Task material Block Start

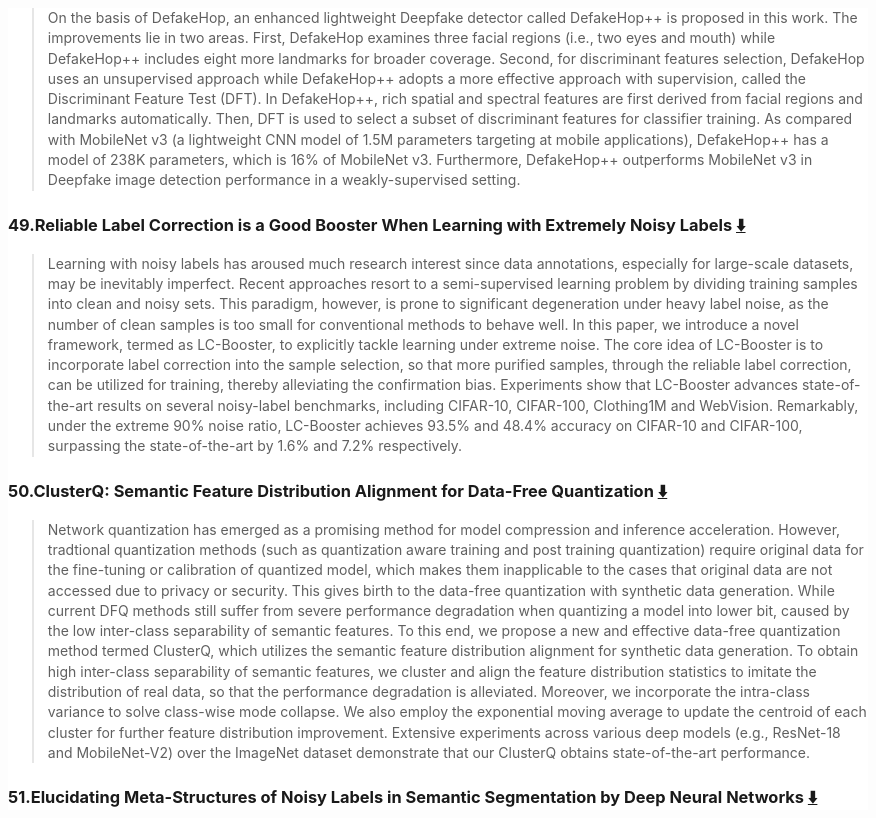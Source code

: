 >  On the basis of DefakeHop, an enhanced lightweight Deepfake detector called DefakeHop++ is proposed in this work. The improvements lie in two areas. First, DefakeHop examines three facial regions (i.e., two eyes and mouth) while DefakeHop++ includes eight more landmarks for broader coverage. Second, for discriminant features selection, DefakeHop uses an unsupervised approach while DefakeHop++ adopts a more effective approach with supervision, called the Discriminant Feature Test (DFT). In DefakeHop++, rich spatial and spectral features are first derived from facial regions and landmarks automatically. Then, DFT is used to select a subset of discriminant features for classifier training. As compared with MobileNet v3 (a lightweight CNN model of 1.5M parameters targeting at mobile applications), DefakeHop++ has a model of 238K parameters, which is 16% of MobileNet v3. Furthermore, DefakeHop++ outperforms MobileNet v3 in Deepfake image detection performance in a weakly-supervised setting.      
### 49.Reliable Label Correction is a Good Booster When Learning with Extremely Noisy Labels  [ :arrow_down: ](https://arxiv.org/pdf/2205.00186.pdf)
>  Learning with noisy labels has aroused much research interest since data annotations, especially for large-scale datasets, may be inevitably imperfect. Recent approaches resort to a semi-supervised learning problem by dividing training samples into clean and noisy sets. This paradigm, however, is prone to significant degeneration under heavy label noise, as the number of clean samples is too small for conventional methods to behave well. In this paper, we introduce a novel framework, termed as LC-Booster, to explicitly tackle learning under extreme noise. The core idea of LC-Booster is to incorporate label correction into the sample selection, so that more purified samples, through the reliable label correction, can be utilized for training, thereby alleviating the confirmation bias. Experiments show that LC-Booster advances state-of-the-art results on several noisy-label benchmarks, including CIFAR-10, CIFAR-100, Clothing1M and WebVision. Remarkably, under the extreme 90\% noise ratio, LC-Booster achieves 93.5\% and 48.4\% accuracy on CIFAR-10 and CIFAR-100, surpassing the state-of-the-art by 1.6\% and 7.2\% respectively.      
### 50.ClusterQ: Semantic Feature Distribution Alignment for Data-Free Quantization  [ :arrow_down: ](https://arxiv.org/pdf/2205.00179.pdf)
>  Network quantization has emerged as a promising method for model compression and inference acceleration. However, tradtional quantization methods (such as quantization aware training and post training quantization) require original data for the fine-tuning or calibration of quantized model, which makes them inapplicable to the cases that original data are not accessed due to privacy or security. This gives birth to the data-free quantization with synthetic data generation. While current DFQ methods still suffer from severe performance degradation when quantizing a model into lower bit, caused by the low inter-class separability of semantic features. To this end, we propose a new and effective data-free quantization method termed ClusterQ, which utilizes the semantic feature distribution alignment for synthetic data generation. To obtain high inter-class separability of semantic features, we cluster and align the feature distribution statistics to imitate the distribution of real data, so that the performance degradation is alleviated. Moreover, we incorporate the intra-class variance to solve class-wise mode collapse. We also employ the exponential moving average to update the centroid of each cluster for further feature distribution improvement. Extensive experiments across various deep models (e.g., ResNet-18 and MobileNet-V2) over the ImageNet dataset demonstrate that our ClusterQ obtains state-of-the-art performance.      
### 51.Elucidating Meta-Structures of Noisy Labels in Semantic Segmentation by Deep Neural Networks  [ :arrow_down: ](https://arxiv.org/pdf/2205.00160.pdf)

Task material Block End

▸ **Task item**
Copy the records above from the first line through the line containing "### 49.Reliable Label", both included, and leave out any pictures.

▸ **Response box**
Source code

: >  On the basis of DefakeHop, an enhanced lightweight Deepfake detector called DefakeHop++ is proposed in this work. The improvements lie in two areas. First, DefakeHop examines three facial regions (i.e., two eyes and mouth) while DefakeHop++ includes eight more landmarks for broader coverage. Second, for discriminant features selection, DefakeHop uses an unsupervised approach while DefakeHop++ adopts a more effective approach with supervision, called the Discriminant Feature Test (DFT). In DefakeHop++, rich spatial and spectral features are first derived from facial regions and landmarks automatically. Then, DFT is used to select a subset of discriminant features for classifier training. As compared with MobileNet v3 (a lightweight CNN model of 1.5M parameters targeting at mobile applications), DefakeHop++ has a model of 238K parameters, which is 16% of MobileNet v3. Furthermore, DefakeHop++ outperforms MobileNet v3 in Deepfake image detection performance in a weakly-supervised setting.      
### 49.Reliable Label Correction is a Good Booster When Learning with Extremely Noisy Labels  [ :arrow_down: ](https://arxiv.org/pdf/2205.00186.pdf)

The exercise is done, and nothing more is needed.